When I was in high school, I also participated in Upward Bound, an academic and cultural enrichment program for underprivileged kids. We didn't see ourselves as underprivileged. In fact, in St. Pete's we were the cool kids. David Davidson was captain of the football team and very smart. He wanted to be a lawyer. Kenny Leon had a mom and a stepdaddy and he was in the program. Today he's a Broadway director. He directed the version of
A Raisin in the Sun
with P. Diddy in it. In Upward Bound, I got to meet kids from around the city and different high schools. We did African studies, little plays, read poetry,
got tutored—that kind of thing. When I was fifteen, George Langhorne, the program's director, informed me that he had handpicked and submitted me for a special program. I was being invited to attend the Presidential Classroom for Young Americans. It was supposed to be a great honor, and it was a total surprise! Mama and Miss Mattie got my wardrobe together, bought me a coat and sent me up to Washington, D.C. I lived in a fancy hotel room for a week with three white kids from around the country and around the world. I had never been away on my own, I had never stayed in a hotel and, other than going to North Carolina, I had never really gone anywhere. It was a rite of passage of sorts.

The Presidential Classroom program was about government, government, government. “When there's a war, inflation goes up, down or whatever….” “I have a question, Mr. Senator….” Political, political. Well, I didn't have any questions. I was just sitting there thinking, What the heck are we talking about? This is boring. Are we gonna see some monuments? Then we'd go look at monuments. I took a lot of pictures. Later, I showed them to Mama, who has a way of describing things that could hurt your feelings if you took it that way. “It looks like a stick in the ground,” she said about the Washington Monument.

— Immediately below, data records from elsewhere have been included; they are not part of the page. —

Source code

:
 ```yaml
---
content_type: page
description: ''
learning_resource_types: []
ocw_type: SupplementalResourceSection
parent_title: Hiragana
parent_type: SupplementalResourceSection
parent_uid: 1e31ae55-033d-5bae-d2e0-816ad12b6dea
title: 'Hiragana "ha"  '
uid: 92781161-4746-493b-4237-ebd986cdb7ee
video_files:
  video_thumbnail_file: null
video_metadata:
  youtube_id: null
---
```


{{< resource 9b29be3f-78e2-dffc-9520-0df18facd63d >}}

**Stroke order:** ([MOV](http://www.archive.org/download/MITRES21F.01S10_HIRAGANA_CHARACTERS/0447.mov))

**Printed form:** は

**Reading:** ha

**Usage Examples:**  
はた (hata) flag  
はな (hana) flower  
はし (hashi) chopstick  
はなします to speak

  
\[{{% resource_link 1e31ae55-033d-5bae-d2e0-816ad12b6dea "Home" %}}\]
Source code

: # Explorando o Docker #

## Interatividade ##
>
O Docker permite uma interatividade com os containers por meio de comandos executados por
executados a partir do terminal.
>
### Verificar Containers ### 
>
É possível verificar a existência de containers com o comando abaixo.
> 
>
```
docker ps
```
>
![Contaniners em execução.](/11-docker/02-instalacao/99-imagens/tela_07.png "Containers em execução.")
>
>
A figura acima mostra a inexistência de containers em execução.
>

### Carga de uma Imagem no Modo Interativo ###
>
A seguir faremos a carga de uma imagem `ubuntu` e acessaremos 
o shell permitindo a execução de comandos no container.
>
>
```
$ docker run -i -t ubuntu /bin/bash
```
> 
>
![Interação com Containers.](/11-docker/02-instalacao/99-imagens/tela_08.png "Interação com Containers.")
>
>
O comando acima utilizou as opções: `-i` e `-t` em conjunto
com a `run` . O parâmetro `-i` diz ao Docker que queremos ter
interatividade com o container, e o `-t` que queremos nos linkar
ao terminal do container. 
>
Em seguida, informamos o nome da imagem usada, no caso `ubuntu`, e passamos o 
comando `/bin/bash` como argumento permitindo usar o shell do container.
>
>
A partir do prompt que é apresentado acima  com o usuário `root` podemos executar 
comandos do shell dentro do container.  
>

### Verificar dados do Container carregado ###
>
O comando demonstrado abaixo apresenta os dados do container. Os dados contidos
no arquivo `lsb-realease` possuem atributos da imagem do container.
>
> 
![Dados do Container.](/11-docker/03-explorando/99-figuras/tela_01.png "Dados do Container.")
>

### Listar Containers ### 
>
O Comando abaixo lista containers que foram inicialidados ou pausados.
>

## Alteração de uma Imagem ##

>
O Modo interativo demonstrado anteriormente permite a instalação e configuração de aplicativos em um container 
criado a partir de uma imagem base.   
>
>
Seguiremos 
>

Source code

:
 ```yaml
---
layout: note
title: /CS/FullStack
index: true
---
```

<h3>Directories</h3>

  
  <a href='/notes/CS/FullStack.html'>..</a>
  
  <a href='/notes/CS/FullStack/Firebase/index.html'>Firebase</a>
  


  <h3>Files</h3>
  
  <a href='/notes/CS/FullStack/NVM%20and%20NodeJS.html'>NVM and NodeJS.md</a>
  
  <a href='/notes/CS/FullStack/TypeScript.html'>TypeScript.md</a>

One night they took us to the Kennedy Center to see a play,
Of Mice and Men,
starring James Earl Jones. I was touched and moved by the play, and James Earl Jones, who played his character so beautifully. It was just great! And when he, as the character Lenny, got shot on that stage, I cried. The theater had emptied, the people were gone and I was just sitting there, boo-hooing. “How can these people just leave?” It was like a spark had gone off inside me. If I could make people feel as passionately as I feel right now, I thought, that would be a wonderful thing!